L’électricité et les ordures
Par les temps qui courent, d’aucuns diront que c’est une belle métaphore pour faire allusion aux responsables de la gestion désastreuse du secteur de l’électricité au Sénégal. Ces dirigeants qui, à cause de leur incompétence (ou manque de volonté politique), notre pays est plongé dans un noir tel qu’un chat aurait du mal à y retrouver ses chatons. Ces directeurs qui se sont alternés à la tête de la Senelec (la Société nationale d’électricité) cette décennie sans réussir à nous fournir le courant alternatif de façon continue. On le sait, le Sénégal traverse, en ce moment, la pire crise énergétique de son histoire.
C’est dans un tel contexte que des projets de production d’énergie électrique par les ordures ménagères ont vu le jour. Il s’agit donc des ordures comme on en trouve dans la plus grande et la plus célèbre décharge du pays : Mbeubeuss. C’est sans doute pour s’inspirer de ce qui s’est fait avec la décharge de Payatas à Manille aux Philippines où des ingénieurs ont pu, grâce cette montagne d’ordures, créer de l’électricité qui alimente les quartiers des alentours.

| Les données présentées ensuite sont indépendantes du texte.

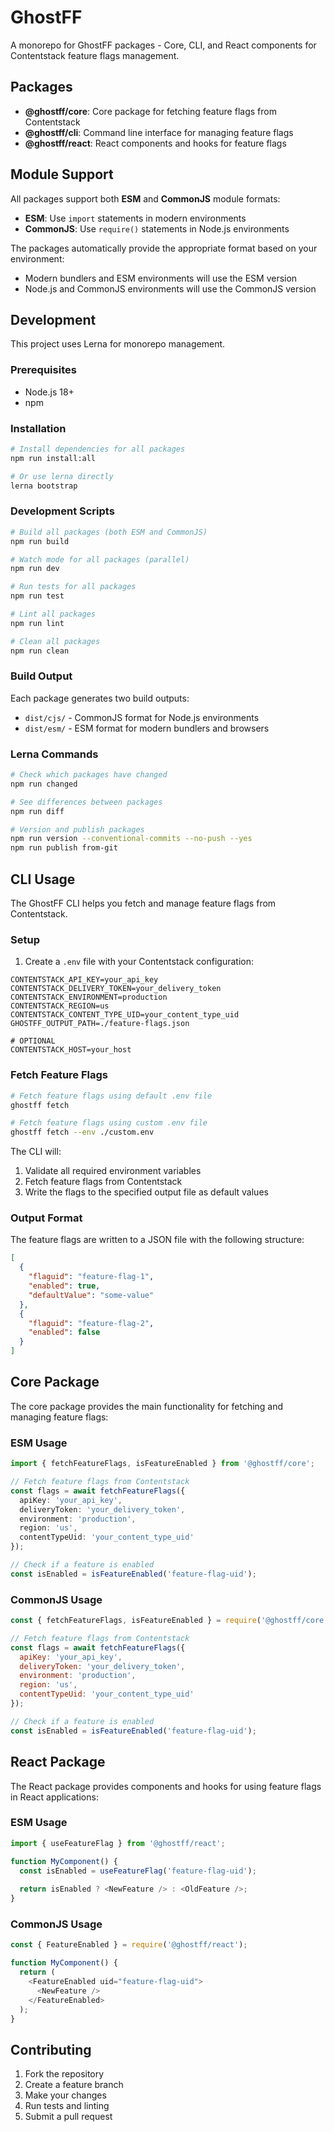 # GhostFF

A monorepo for GhostFF packages - Core, CLI, and React components for Contentstack feature flags management.

## Packages

- **@ghostff/core**: Core package for fetching feature flags from Contentstack
- **@ghostff/cli**: Command line interface for managing feature flags
- **@ghostff/react**: React components and hooks for feature flags

## Module Support

All packages support both **ESM** and **CommonJS** module formats:

- **ESM**: Use `import` statements in modern environments
- **CommonJS**: Use `require()` statements in Node.js environments

The packages automatically provide the appropriate format based on your environment:
- Modern bundlers and ESM environments will use the ESM version
- Node.js and CommonJS environments will use the CommonJS version

## Development

This project uses Lerna for monorepo management.

### Prerequisites

- Node.js 18+
- npm

### Installation

```bash
# Install dependencies for all packages
npm run install:all

# Or use lerna directly
lerna bootstrap
```

### Development Scripts

```bash
# Build all packages (both ESM and CommonJS)
npm run build

# Watch mode for all packages (parallel)
npm run dev

# Run tests for all packages
npm run test

# Lint all packages
npm run lint

# Clean all packages
npm run clean
```

### Build Output

Each package generates two build outputs:
- `dist/cjs/` - CommonJS format for Node.js environments
- `dist/esm/` - ESM format for modern bundlers and browsers

### Lerna Commands

```bash
# Check which packages have changed
npm run changed

# See differences between packages
npm run diff

# Version and publish packages
npm run version --conventional-commits --no-push --yes
npm run publish from-git
```

## CLI Usage

The GhostFF CLI helps you fetch and manage feature flags from Contentstack.

### Setup

1. Create a `.env` file with your Contentstack configuration:

```env
CONTENTSTACK_API_KEY=your_api_key
CONTENTSTACK_DELIVERY_TOKEN=your_delivery_token
CONTENTSTACK_ENVIRONMENT=production
CONTENTSTACK_REGION=us
CONTENTSTACK_CONTENT_TYPE_UID=your_content_type_uid
GHOSTFF_OUTPUT_PATH=./feature-flags.json

# OPTIONAL
CONTENTSTACK_HOST=your_host
```

### Fetch Feature Flags

```bash
# Fetch feature flags using default .env file
ghostff fetch

# Fetch feature flags using custom .env file
ghostff fetch --env ./custom.env
```

The CLI will:
1. Validate all required environment variables
2. Fetch feature flags from Contentstack
3. Write the flags to the specified output file as default values

### Output Format

The feature flags are written to a JSON file with the following structure:

```json
[
  {
    "flaguid": "feature-flag-1",
    "enabled": true,
    "defaultValue": "some-value"
  },
  {
    "flaguid": "feature-flag-2",
    "enabled": false
  }
]
```

## Core Package

The core package provides the main functionality for fetching and managing feature flags:

### ESM Usage
```typescript
import { fetchFeatureFlags, isFeatureEnabled } from '@ghostff/core';

// Fetch feature flags from Contentstack
const flags = await fetchFeatureFlags({
  apiKey: 'your_api_key',
  deliveryToken: 'your_delivery_token',
  environment: 'production',
  region: 'us',
  contentTypeUid: 'your_content_type_uid'
});

// Check if a feature is enabled
const isEnabled = isFeatureEnabled('feature-flag-uid');
```

### CommonJS Usage
```javascript
const { fetchFeatureFlags, isFeatureEnabled } = require('@ghostff/core');

// Fetch feature flags from Contentstack
const flags = await fetchFeatureFlags({
  apiKey: 'your_api_key',
  deliveryToken: 'your_delivery_token',
  environment: 'production',
  region: 'us',
  contentTypeUid: 'your_content_type_uid'
});

// Check if a feature is enabled
const isEnabled = isFeatureEnabled('feature-flag-uid');
```

## React Package

The React package provides components and hooks for using feature flags in React applications:

### ESM Usage
```typescript
import { useFeatureFlag } from '@ghostff/react';

function MyComponent() {
  const isEnabled = useFeatureFlag('feature-flag-uid');
  
  return isEnabled ? <NewFeature /> : <OldFeature />;
}
```

### CommonJS Usage
```javascript
const { FeatureEnabled } = require('@ghostff/react');

function MyComponent() {
  return (
    <FeatureEnabled uid="feature-flag-uid">
      <NewFeature />
    </FeatureEnabled>
  );
}
```

## Contributing

1. Fork the repository
2. Create a feature branch
3. Make your changes
4. Run tests and linting
5. Submit a pull request

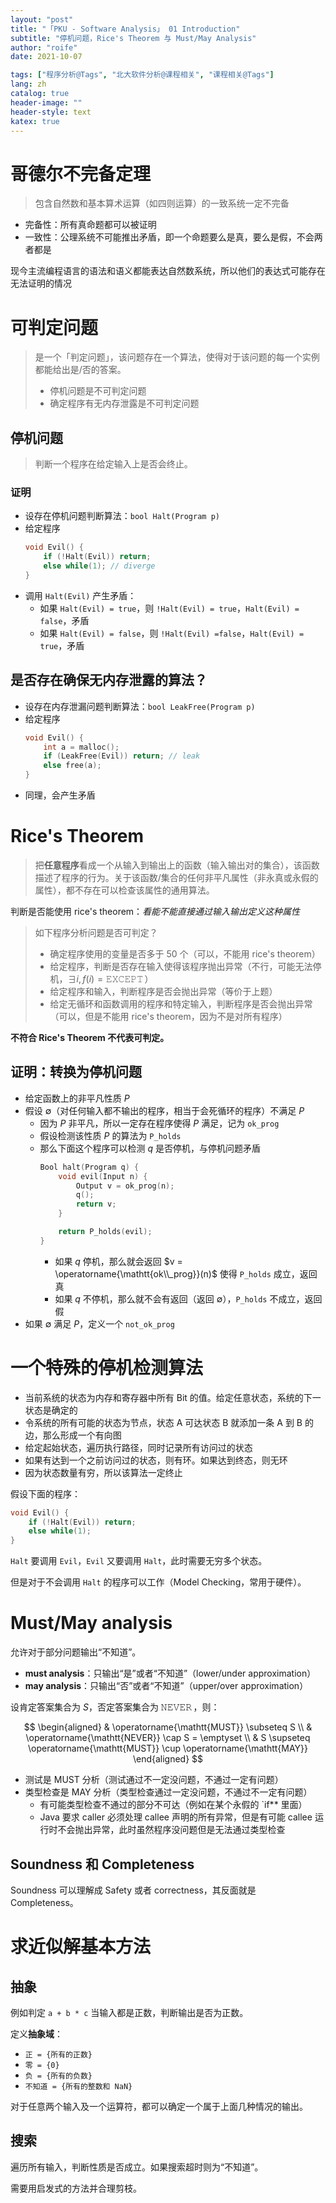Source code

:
 ```yaml
---
layout: "post"
title: "「PKU - Software Analysis」 01 Introduction"
subtitle: "停机问题，Rice's Theorem 与 Must/May Analysis"
author: "roife"
date: 2021-10-07

tags: ["程序分析@Tags", "北大软件分析@课程相关", "课程相关@Tags"]
lang: zh
catalog: true
header-image: ""
header-style: text
katex: true
---
```


# 哥德尔不完备定理

> 包含自然数和基本算术运算（如四则运算）的一致系统一定不完备

- 完备性：所有真命题都可以被证明
- 一致性：公理系统不可能推出矛盾，即一个命题要么是真，要么是假，不会两者都是

现今主流编程语言的语法和语义都能表达自然数系统，所以他们的表达式可能存在无法证明的情况

# 可判定问题

> 是一个「判定问题」，该问题存在一个算法，使得对于该问题的每一个实例都能给出是/否的答案。
>
> - 停机问题是不可判定问题
> - 确定程序有无内存泄露是不可判定问题

## 停机问题

> 判断一个程序在给定输入上是否会终止。

### 证明

- 设存在停机问题判断算法：`bool Halt(Program p)`
- 给定程序
  ```c
  void Evil() {
      if (!Halt(Evil)) return;
      else while(1); // diverge
  }
  ```
- 调用 `Halt(Evil)` 产生矛盾：
  + 如果 `Halt(Evil) = true`，则 `!Halt(Evil) = true`，`Halt(Evil) = false`，矛盾
  + 如果 `Halt(Evil) = false`，则 `!Halt(Evil) =false`，`Halt(Evil) = true`，矛盾

## 是否存在确保无内存泄露的算法？

- 设存在内存泄漏问题判断算法：`bool LeakFree(Program p)`
- 给定程序
  ```c
  void Evil() {
      int a = malloc();
      if (LeakFree(Evil)) return; // leak
      else free(a);
  }
  ```
- 同理，会产生矛盾

# Rice's Theorem

> 把**任意程序**看成一个从输入到输出上的函数（输入输出对的集合），该函数描述了程序的行为。关于该函数/集合的任何非平凡属性（非永真或永假的属性），都不存在可以检查该属性的通用算法。

判断是否能使用 rice's theorem：*看能不能直接通过输入输出定义这种属性*

> 如下程序分析问题是否可判定？
>
> - 确定程序使用的变量是否多于 50 个（可以，不能用 rice's theorem）
> - 给定程序，判断是否存在输入使得该程序抛出异常（不行，可能无法停机，$\exists i, f(i) = \operatorname{\mathtt{EXCEPT}}$）
> - 给定程序和输入，判断程序是否会抛出异常（等价于上题）
> - 给定无循环和函数调用的程序和特定输入，判断程序是否会抛出异常（可以，但是不能用 rice's theorem，因为不是对所有程序）

**不符合 Rice's Theorem 不代表可判定。**

## 证明：转换为停机问题

- 给定函数上的非平凡性质 $P$
- 假设 $\emptyset$（对任何输入都不输出的程序，相当于会死循环的程序）不满足 $P$
  - 因为 $P$ 非平凡，所以一定存在程序使得 $P$ 满足，记为 `ok_prog`
  - 假设检测该性质 $P$ 的算法为 `P_holds`
  - 那么下面这个程序可以检测 $q$ 是否停机，与停机问题矛盾
    ```c
    Bool halt(Program q) {
        void evil(Input n) {
            Output v = ok_prog(n);
            q();
            return v;
        }

        return P_holds(evil);
    }
    ```
    + 如果 $q$ 停机，那么就会返回 $v = \operatorname{\mathtt{ok\\_prog}}(n)$ 使得 `P_holds` 成立，返回真
    + 如果 $q$ 不停机，那么就不会有返回（返回 $\emptyset$），`P_holds` 不成立，返回假
- 如果 $\emptyset$ 满足 $P$，定义一个 `not_ok_prog`

# 一个特殊的停机检测算法

- 当前系统的状态为内存和寄存器中所有 Bit 的值。给定任意状态，系统的下一状态是确定的
- 令系统的所有可能的状态为节点，状态 A 可达状态 B 就添加一条 A 到 B 的边，那么形成一个有向图
- 给定起始状态，遍历执行路径，同时记录所有访问过的状态
- 如果有达到一个之前访问过的状态，则有环。如果达到终态，则无环
- 因为状态数量有穷，所以该算法一定终止

假设下面的程序：

```c
void Evil() {
    if (!Halt(Evil)) return;
    else while(1);
}
```

`Halt` 要调用 `Evil`，`Evil` 又要调用 `Halt`，此时需要无穷多个状态。

但是对于不会调用 `Halt` 的程序可以工作（Model Checking，常用于硬件）。

# Must/May analysis

允许对于部分问题输出“不知道”。

- **must analysis**：只输出“是”或者“不知道”（lower/under approximation）
- **may analysis**：只输出“否”或者“不知道”（upper/over approximation）

设肯定答案集合为 $S$，否定答案集合为 $\operatorname{\mathtt{NEVER}}$，则：

$$
\begin{aligned}
& \operatorname{\mathtt{MUST}} \subseteq S \\
& \operatorname{\mathtt{NEVER}} \cap S = \emptyset \\
& S \supseteq \operatorname{\mathtt{MUST}} \cup \operatorname{\mathtt{MAY}}
\end{aligned}
$$

- 测试是 MUST 分析（测试通过不一定没问题，不通过一定有问题）
- 类型检查是 MAY 分析（类型检查通过一定没问题，不通过不一定有问题）
  + 有可能类型检查不通过的部分不可达（例如在某个永假的 `if** 里面）
  + Java 要求 caller 必须处理 callee 声明的所有异常，但是有可能 callee 运行时不会抛出异常，此时虽然程序没问题但是无法通过类型检查

## Soundness 和 Completeness

Soundness 可以理解成 Safety 或者 correctness，其反面就是 Completeness。

# 求近似解基本方法

## 抽象

例如判定 `a + b * c` 当输入都是正数，判断输出是否为正数。

定义**抽象域**：
- `正 = {所有的正数}`
- `零 = {0}`
- `负 = {所有的负数}`
- `不知道 = {所有的整数和 NaN}`

对于任意两个输入及一个运算符，都可以确定一个属于上面几种情况的输出。

## 搜索

遍历所有输入，判断性质是否成立。如果搜索超时则为“不知道”。

需要用启发式的方法并合理剪枝。
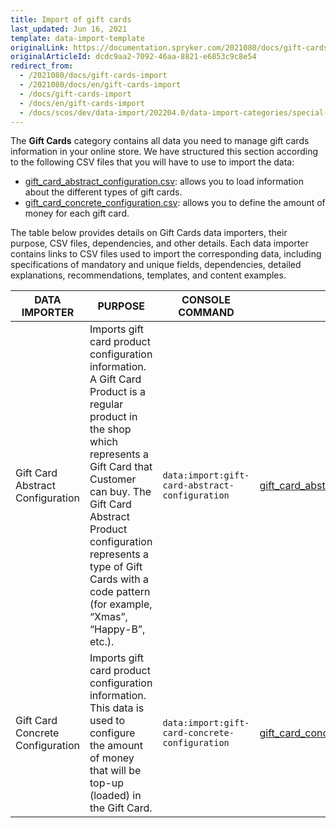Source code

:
 ```yaml
---
title: Import of gift cards
last_updated: Jun 16, 2021
template: data-import-template
originalLink: https://documentation.spryker.com/2021080/docs/gift-cards-import
originalArticleId: dcdc9aa2-7092-46aa-8821-e6853c9c8e54
redirect_from:
  - /2021080/docs/gift-cards-import
  - /2021080/docs/en/gift-cards-import
  - /docs/gift-cards-import
  - /docs/en/gift-cards-import
  - /docs/scos/dev/data-import/202204.0/data-import-categories/special-product-types/gift-cards/gift-cards.html
---
```


The **Gift Cards** category contains all data you need to manage gift cards information in your online store. We have structured this section according to the following CSV files that you will have to use to import the data:

* [gift_card_abstract_configuration.csv](/docs/pbc/all/gift-cards/import-and-export-data/file-details-gift-card-abstract-configuration.csv.html): allows you to load information about the different types of gift cards.
* [gift_card_concrete_configuration.csv](/docs/pbc/all/gift-cards/import-and-export-data/file-details-gift-card-concrete-configuration.csv.html): allows you to define the amount of money for each gift card.  

The table below provides details on Gift Cards data importers, their purpose, CSV files, dependencies, and other details. Each data importer contains links to CSV files used to import the corresponding data, including specifications of mandatory and unique fields, dependencies, detailed explanations, recommendations, templates, and content examples.

| DATA IMPORTER | PURPOSE | CONSOLE COMMAND | FILE(S) | DEPENDENCIES |
| --- | --- | --- | --- |--- |
| Gift Card Abstract Configuration  | Imports gift card product configuration information. A Gift Card Product is a regular product in the shop which represents a Gift Card that Customer can buy. The Gift Card Abstract Product configuration represents a type of Gift Cards with a code pattern (for example, “Xmas”, “Happy-B”, etc.). |`data:import:gift-card-abstract-configuration` | [gift_card_abstract_configuration.csv](/docs/pbc/all/gift-cards/import-and-export-data/file-details-gift-card-abstract-configuration.csv.html) |[product_abstract.csv](/docs/scos/dev/data-import/{{site.version}}/data-import-categories/catalog-setup/products/file-details-product-abstract.csv.html) |
| Gift Card Concrete Configuration | Imports gift card product configuration information. This data is used to configure the amount of money that will be top-up (loaded) in the Gift Card.  |`data:import:gift-card-concrete-configuration` |[gift_card_concrete_configuration.csv](/docs/pbc/all/gift-cards/import-and-export-data/file-details-gift-card-concrete-configuration.csv.html)| [product_concrete.csv](/docs/scos/dev/data-import/{{site.version}}/data-import-categories/catalog-setup/products/file-details-product-concrete.csv.html) |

En effet, les ordures en décomposition dégagent un gaz très polluant : le méthane, de formule chimique CH4. Ce gaz, sous une certaine pression peut servir de combustible pour faire tourner des alternateurs afin de générer du courant.
Dans la décharge de Payatas, les techniciens ont enfoui près de 60 tubes en plastique à plus de 20 mètres de profondeur pour en ressortir le méthane. Le gaz fait tourner une énorme turbine placée à une centaine de mètres et reliée à un alternateur. L’installation produit ainsi entre 250 et 500 kilowatts. Selon les experts, il y aurait suffisamment de méthane pour créer du courant pendant 10 ans.
Un projet de ce genre est en cour d’étude depuis 2008 avec la décharge de Mbeubeuss qui accueille près de 475 000 tonnes de déchets par an. S’il arrivait à terme, les populations des communes environnantes (Malika, keur Massar…) seront sans doute épargnées des délestages qui font rage en ce moment. De plus, ce sera un avantage certain sur le plan environnemental. Le méthane étant un gaz à effet de serre toxique, sa récupération avant qu’il ne se répande dans l’atmosphère participe à la lutte contre le réchauffement climatique. Reste à espérer que le projet ne dorme pas indéfiniment dans les tiroirs.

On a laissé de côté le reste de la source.